## EXERCISE BRIEF:
An exact copy of all the entries is needed, with no images in it.
-- INFORMATION SHOWN follows --
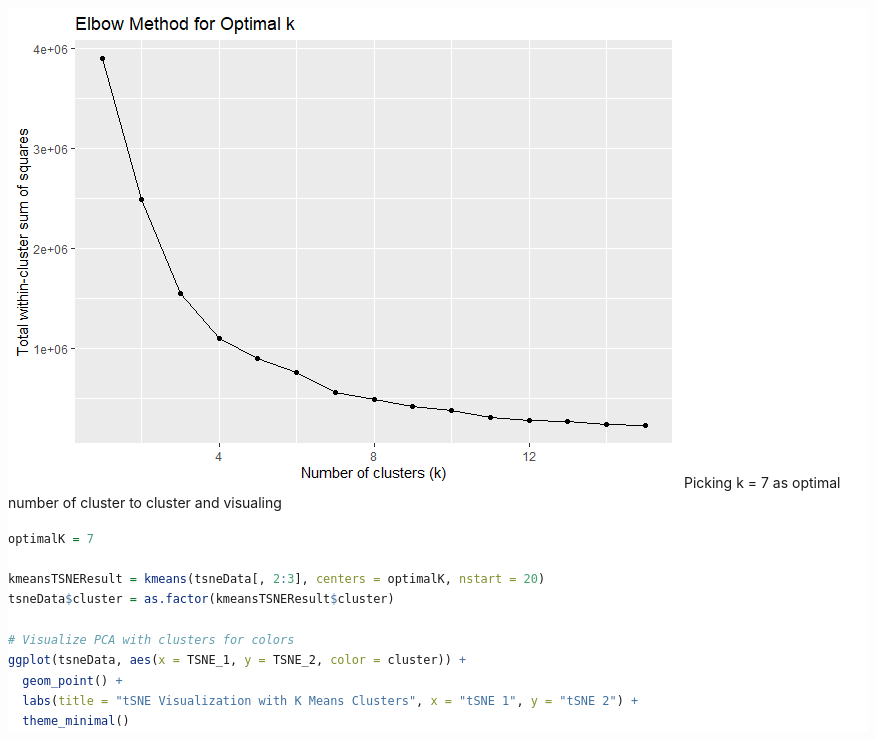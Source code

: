 ![](Q6-Market-Segmentation_files/figure-gfm/unnamed-chunk-7-1.png)
Picking k = 7 as optimal number of cluster to cluster and visualing

``` r
optimalK = 7

kmeansTSNEResult = kmeans(tsneData[, 2:3], centers = optimalK, nstart = 20)
tsneData$cluster = as.factor(kmeansTSNEResult$cluster)

# Visualize PCA with clusters for colors
ggplot(tsneData, aes(x = TSNE_1, y = TSNE_2, color = cluster)) +
  geom_point() +
  labs(title = "tSNE Visualization with K Means Clusters", x = "tSNE 1", y = "tSNE 2") +
  theme_minimal()
```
-- INFORMATION SHOWN concluded --
## WRITTEN ANSWER:
Source code

: ![](Q6-Market-Segmentation_files/figure-gfm/unnamed-chunk-7-1.png)
Picking k = 7 as optimal number of cluster to cluster and visualing

``` r
optimalK = 7

kmeansTSNEResult = kmeans(tsneData[, 2:3], centers = optimalK, nstart = 20)
tsneData$cluster = as.factor(kmeansTSNEResult$cluster)

# Visualize PCA with clusters for colors
ggplot(tsneData, aes(x = TSNE_1, y = TSNE_2, color = cluster)) +
  geom_point() +
  labs(title = "tSNE Visualization with K Means Clusters", x = "tSNE 1", y = "tSNE 2") +
  theme_minimal()
```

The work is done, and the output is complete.